The main attraction, however, is the gallery of five Rothko originals, worth millions of dollars. They’re on loan from the family’s private collection and rotate every three years.
In the restaurant, you can even try a dessert inspired by the artist’s paintings.
Surrounding the Arts Centre are the sprawling fortifications, started in 1810 as preparation against the imminent threat of invasion by Napoleon, which make up the rest of the fortress.
Later an important military centre for the Russian Empire, in Soviet times it was used as an air force training school.
Now it’s being extensively renovated, apart from the former stables on the other side of the river, which are still a working prison — and which are also the site of one of the darkest chapters of Daugavpils history, after the Nazis entered the city on June 28, 1941.
In the first week, more than 1,150 Jews were murdered, beside the railway behind the city jail. And by the end of July, a further 15,000 had been rounded up, including those from the surrounding Latgale countryside and refugees from Lithuania, and moved to the fortress stables.
This became the Daugavpils Ghetto: for most, this overcrowded and insanitary home was a temporary one. In just three weeks, starting on July 28, around 9,000 people were taken and killed in nearby Mežciems forest (also known as Pogulyanka).
After another massacre in early November, only 962 inhabitants remained in the ghetto by the end of the year, fewer than half surviving to October 1943 when they were transferred to Kaiserwald concentration camp near Riga, and sent onward to Poland.
Before the Second World War, the city had 40 synagogues and around a quarter of its population was Jewish, approximately 11,000 people.
Only 500 Holocaust survivors returned after the war ended: one of them the father of Josif Rochko, who has been instrumental in keeping the memory of the city’s Jews alive.
I spoke to him inside Daugavpils’s only remaining synagogue to hear his family’s story and learn of the work he has done.
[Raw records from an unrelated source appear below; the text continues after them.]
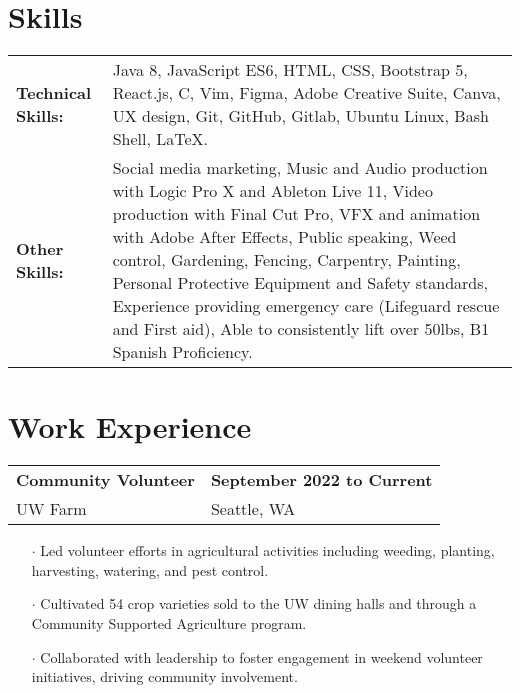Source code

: \documentclass[11pt,letterpaper]{article}
\begin{document}
\section{Skills}
\begin{tabularx}{\textwidth}{lX}
\normalsize \textbf{Technical Skills:} & \small Java 8, JavaScript ES6, HTML, CSS, Bootstrap 5, React.js, C, Vim, Figma, Adobe Creative Suite, Canva, UX design, Git, GitHub, Gitlab, Ubuntu Linux, Bash Shell, LaTeX.\\
\normalsize \textbf{Other Skills:} & \small Social media marketing, Music and Audio production with Logic Pro X and Ableton Live 11, Video production with Final Cut Pro, VFX and animation with Adobe After Effects, Public speaking, Weed control, Gardening, Fencing, Carpentry, Painting, Personal Protective Equipment and Safety standards, Experience providing emergency care (Lifeguard rescue and First aid), Able to consistently lift over 50lbs, B1 Spanish Proficiency. \\ 
\end{tabularx}


\section{Work Experience}

\begin{tabularx}{\textwidth}{lX}
    \textbf{Community Volunteer} & \hfill \textbf{September 2022 to Current} \\[0pt]
    \small
    UW Farm & \hfill Seattle, WA \\[0pt]
\end{tabularx}

\begin{itemize}
    \small
    \item[$\cdot$] Led volunteer efforts in agricultural activities including weeding, planting, harvesting, watering, and pest control.
    \item[$\cdot$] Cultivated 54 crop varieties sold to the UW dining halls and through a Community Supported Agriculture program.
    \item[$\cdot$] Collaborated with leadership to foster engagement in weekend volunteer initiatives, driving community involvement.
\end{itemize}
\end{document}
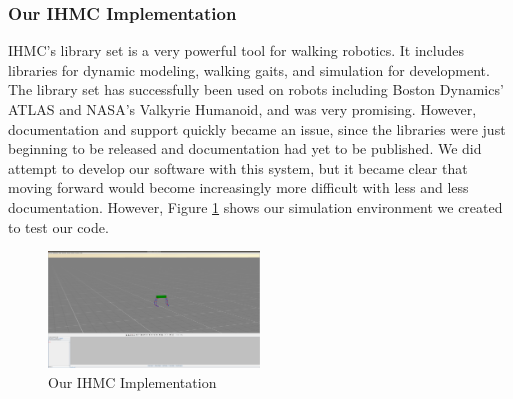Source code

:     \subsubsection{Our IHMC Implementation}
        IHMC's library set is a very powerful tool for walking robotics. It includes libraries for dynamic modeling, walking gaits, and simulation for development. The library set has successfully been used on robots including Boston Dynamics' ATLAS and NASA's Valkyrie Humanoid, and was very promising. However, documentation and support quickly became an issue, since the libraries were just beginning to be released and documentation had yet to be published. We did attempt to develop our software with this system, but it became clear that moving forward would become increasingly more difficult with less and less documentation. However, Figure \ref{fig:IHMCImplementation} shows our simulation environment we created to test our code.
        \begin{figure}
            \centering
           \includegraphics[width=0.5\textwidth]{figures/IHMCImplementation.png}
            \caption{Our IHMC Implementation}
            \label{fig:IHMCImplementation}
        \end{figure}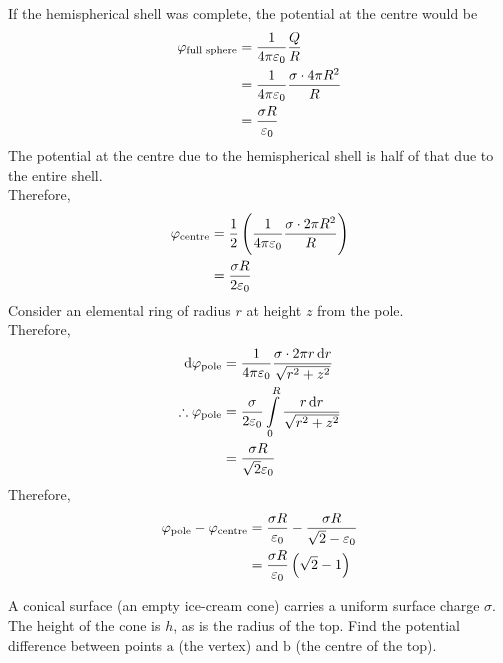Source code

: \documentclass[fleqn, a4paper, 8pt, twoside]{amsart}
\theoremstyle{definition}
\theoremstyle{theorem}
\begin{document}
\begin{multicols}{2}
\begin{spacing}{0.6}
\begin{solution}
	If the hemispherical shell was complete, the potential at the centre would be
	\begin{align*}
		\varphi_{\textnormal{full sphere}} &= \frac{1}{4 \pi \varepsilon_0} \frac{Q}{R}\\
		&= \frac{1}{4 \pi \varepsilon_0} \frac{\sigma \cdot 4 \pi R^2}{R}\\
		&= \frac{\sigma R}{\varepsilon_0}
	\end{align*}
	The potential at the centre due to the hemispherical shell is half of that due to the entire shell.\\
	Therefore,
	\begin{align*}
		\varphi_{\textnormal{centre}} &= \frac{1}{2} \left( \frac{1}{4 \pi \varepsilon_0} \frac{\sigma \cdot 2 \pi R^2}{R} \right)\\
		&= \frac{\sigma R}{2 \varepsilon_0}
	\end{align*}
	Consider an elemental ring of radius $r$ at height $z$ from the pole.\\
	Therefore,
	\begin{align*}
		\dif \varphi_{\textnormal{pole}} &= \frac{1}{4 \pi \varepsilon_0} \frac{\sigma \cdot 2 \pi r \dif r}{\sqrt{r^2 + z^2}}\\
		\therefore \varphi_{\textnormal{pole}} &= \frac{\sigma}{2 \varepsilon_0} \int\limits_{0}^{R} \frac{r \dif r}{\sqrt{r^2 + z^2}}\\
		&= \frac{\sigma R}{\sqrt{2} \varepsilon_0}
	\end{align*}
	Therefore,
	\begin{align*}
		\varphi_{\textnormal{pole}} - \varphi_{\textnormal{centre}} &= \frac{\sigma R}{\varepsilon_0} - \frac{\sigma R}{\sqrt{2} - \varepsilon_0}\\
		&= \frac{\sigma R}{\varepsilon_0} \left( \sqrt{2} - 1 \right)
	\end{align*}
\end{solution}

\begin{question}
	A conical surface (an empty ice-cream cone) carries a uniform surface charge $\sigma$.
	The height of the cone is $h$, as is the radius of the top.
	Find the potential difference between points $\mathrm{a}$ (the vertex) and $\mathrm{b}$ (the centre of the top).
\end{question}

\begin{solution}
	\begin{figure}[H]
\end{figure}
\end{solution}
\end{spacing}
\end{multicols}
\end{document}
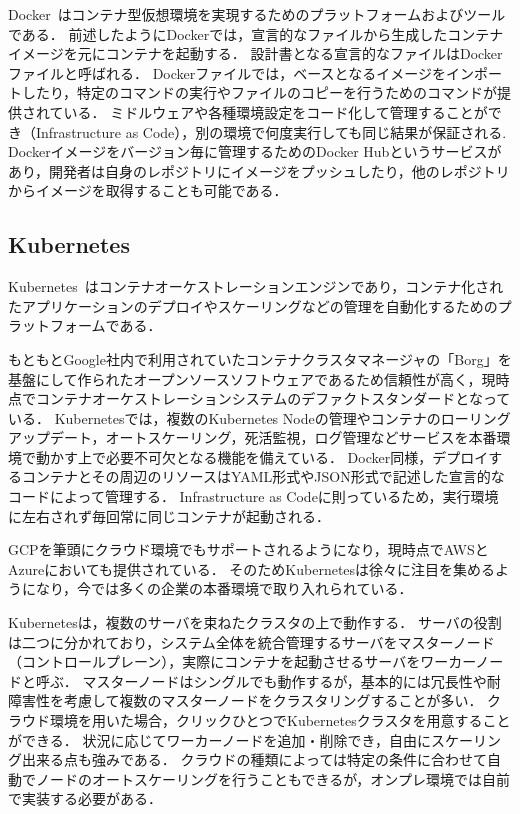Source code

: Docker~\cite{Docker}はコンテナ型仮想環境を実現するためのプラットフォームおよびツールである．
前述したようにDockerでは，宣言的なファイルから生成したコンテナイメージを元にコンテナを起動する．
設計書となる宣言的なファイルはDockerファイルと呼ばれる．
Dockerファイルでは，ベースとなるイメージをインポートしたり，特定のコマンドの実行やファイルのコピーを行うためのコマンドが提供されている．
ミドルウェアや各種環境設定をコード化して管理することができ（Infrastructure as Code），別の環境で何度実行しても同じ結果が保証される.
Dockerイメージをバージョン毎に管理するためのDocker Hubというサービスがあり，開発者は自身のレポジトリにイメージをプッシュしたり，他のレポジトリからイメージを取得することも可能である．

\subsection{Kubernetes}
\label{background:container-orchestration-system:kubernetes}

Kubernetes~\cite{Kubernetes}はコンテナオーケストレーションエンジンであり，コンテナ化されたアプリケーションのデプロイやスケーリングなどの管理を自動化するためのプラットフォームである．

もともとGoogle社内で利用されていたコンテナクラスタマネージャの「Borg」を基盤にして作られたオープンソースソフトウェアであるため信頼性が高く，現時点でコンテナオーケストレーションシステムのデファクトスタンダードとなっている．
Kubernetesでは，複数のKubernetes Nodeの管理やコンテナのローリングアップデート，オートスケーリング，死活監視，ログ管理などサービスを本番環境で動かす上で必要不可欠となる機能を備えている．
Docker同様，デプロイするコンテナとその周辺のリソースはYAML形式やJSON形式で記述した宣言的なコードによって管理する．
Infrastructure as Codeに則っているため，実行環境に左右されず毎回常に同じコンテナが起動される．

GCPを筆頭にクラウド環境でもサポートされるようになり，現時点でAWSとAzureにおいても提供されている．
そのためKubernetesは徐々に注目を集めるようになり，今では多くの企業の本番環境で取り入れられている．

Kubernetesは，複数のサーバを束ねたクラスタの上で動作する．
サーバの役割は二つに分かれており，システム全体を統合管理するサーバをマスターノード（コントロールプレーン），実際にコンテナを起動させるサーバをワーカーノードと呼ぶ．
マスターノードはシングルでも動作するが，基本的には冗長性や耐障害性を考慮して複数のマスターノードをクラスタリングすることが多い．
クラウド環境を用いた場合，クリックひとつでKubernetesクラスタを用意することができる．
状況に応じてワーカーノードを追加・削除でき，自由にスケーリング出来る点も強みである．
クラウドの種類によっては特定の条件に合わせて自動でノードのオートスケーリングを行うこともできるが，オンプレ環境では自前で実装する必要がある．


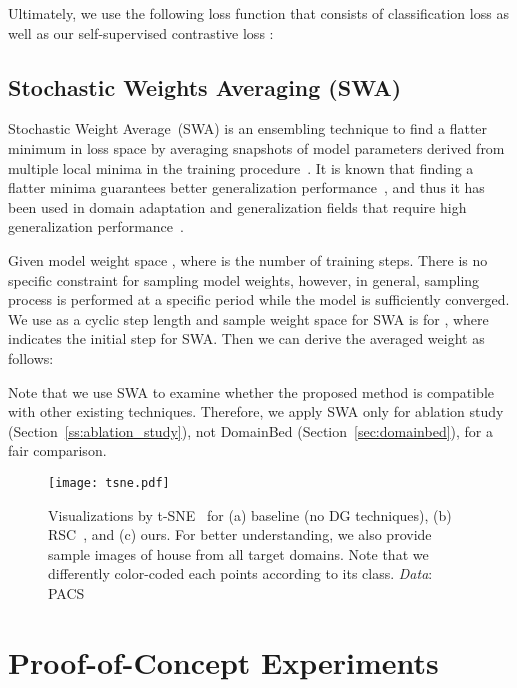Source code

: \documentclass[10pt,twocolumn,letterpaper]{article}
\newcommand{\myparagraph}[1]{\vspace{4pt}\noindent{\bf #1}}
\begin{document}
\myparagraph{Loss Function}
Ultimately, we use the following loss function  that consists of classification loss  as well as our self-supervised contrastive loss :


\subsection{Stochastic Weights Averaging (SWA)}\label{ss:swa}
Stochastic Weight Average~(SWA) is an ensembling technique to find a flatter minimum in loss space by averaging snapshots of model parameters derived from multiple local minima in the training procedure~\cite{izmailov2018averaging}. It is known that finding a flatter minima guarantees better generalization performance~\cite{he2019asymmetric}, and thus it has been used in domain adaptation and generalization fields that require high generalization performance~\cite{zhao2019learning, cha2021domain}.

Given model weight space , where  is the number of training steps. There is no specific constraint for sampling model weights, however, in general, sampling process is performed at a specific period while the model is sufficiently converged. We use  as a cyclic step length and sample weight space for SWA is  for , where  indicates the initial step for SWA. Then we can derive the averaged weight  as follows:

Note that we use SWA to examine whether the proposed method is compatible with other existing techniques. Therefore, we apply SWA only for ablation study (Section~\ref{ss:ablation_study}), not DomainBed (Section~\ref{sec:domainbed}), for a fair comparison.


\begin{figure*}[t]
\begin{center}
   \texttt{[image: tsne.pdf]}
\end{center}
   \caption{Visualizations by t-SNE~\cite{van2008visualizing} for (a) baseline (no DG techniques), (b) RSC~\cite{huangRSC2020}, and (c) ours. For better understanding, we also provide sample images of house from all target domains. Note that we differently color-coded each points according to its class. {\textit{Data}}: PACS~\cite{Li2017dg}}
\label{fig:tsne}
\end{figure*}

\section{Proof-of-Concept Experiments}
\end{document}
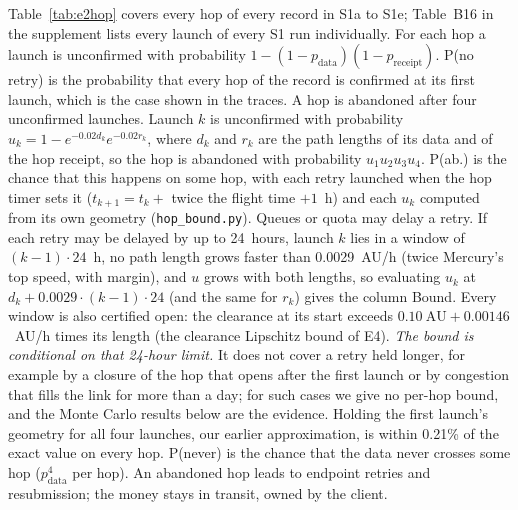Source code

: \documentclass[10pt,letterpaper]{article}
\makeatletter
\renewcommand\paragraph{\@startsection{paragraph}{4}{\z@}{4pt plus 1pt}{-0.6em}{\normalfont\normalsize\bfseries}}
\makeatother
\begin{document}
\paragraph{Backbone.} Table~\ref{tab:e2hop} covers every hop of every record in S1a to S1e;
Table~B16 in the supplement lists every launch of every S1 run individually. For each hop
a launch is unconfirmed with probability $1 - (1 - p_\text{data})(1 - p_\text{receipt})$. P(no retry) is the
probability that every hop of the record is confirmed at its first launch, which is the case shown in the traces. A hop
is abandoned after four unconfirmed launches. Launch $k$ is unconfirmed with probability
$u_k = 1 - e^{-0.02 d_k} e^{-0.02 r_k}$, where $d_k$ and $r_k$ are the path lengths of its data and of the hop receipt,
so the hop is abandoned with probability $u_1 u_2 u_3 u_4$. P(ab.) is the chance that this happens on some hop,
with each retry launched when the hop timer sets it ($t_{k+1} = t_k + $ twice the flight time $+ 1$~h) and each $u_k$
computed from its own geometry (\texttt{hop\_bound.py}). Queues or quota may delay a retry. If each retry may be
delayed by up to 24~hours, launch $k$ lies in a window of $(k-1) \cdot 24$~h, no path length grows faster than
0.0029~AU/h (twice Mercury's top speed, with margin), and $u$ grows with both lengths, so evaluating $u_k$ at
$d_k + 0.0029 \cdot (k-1) \cdot 24$ (and the same for $r_k$) gives the column Bound. Every window is also certified open:
the clearance at its start exceeds $0.10~\text{AU} + 0.00146$~AU/h times its length (the clearance Lipschitz bound
of E4). \emph{The bound is conditional on that 24-hour limit.} It does not cover a retry held longer, for example by a
closure of the hop that opens after the first launch or by congestion that fills the link for more than a day; for
such cases we give no per-hop bound, and the Monte Carlo results below are the evidence. Holding the first launch's geometry for all four launches, our earlier approximation, is within
0.21\% of the exact value on every hop. P(never) is the chance that the data never crosses some hop ($p_\text{data}^4$ per hop).
An abandoned hop leads to endpoint retries and resubmission; the money stays in transit, owned by the client.
\end{document}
On his return, his father remarried and started a new family in the city, where they were joined by Jews from other republics of the former Soviet Union.
In 1959 the population numbered 2,235; now it’s down to just over a hundred. Some rather grand Jewish buildings also remain, despite extensive wartime bombing.
The Apter Synagogue is home to the Jewish community centre, although the Great Choral Synagogue is now city council offices, while the former gymnasium, hospital and artisanal trade school have also been repurposed.
The old Jewish cemetery was destroyed in the 1970s, supposedly a victim of town planning, although some of the more prominent gravestones were moved to the communal cemetery.
But the Kaddish Synagogue, built in 1850, remains active and was extensively restored in 2005, funded by the family of Mark Rothko. And it’s here, on the first floor, that you can find a museum founded and directed by Josif Rochko.
He had been collecting relevant materials for several years, keeping them in folders and boxes until, in 2007, the Dutch Jewish Humanitarian Fund supported the opening of the museum. It reflects the history and culture of Jews from Daugavpils and small Latgale towns.
With tears in his eyes, he tells me his father’s harrowing story. Today, along with the museum’s displays, memorials to the victims of fascism stand in the forest and by the railway.
In this lake-filled part of Latvia, the community into which Mark Rothko was born, along with the actor Solomon Mikhoels and some of the most famous rabbis of their day, is still remembered.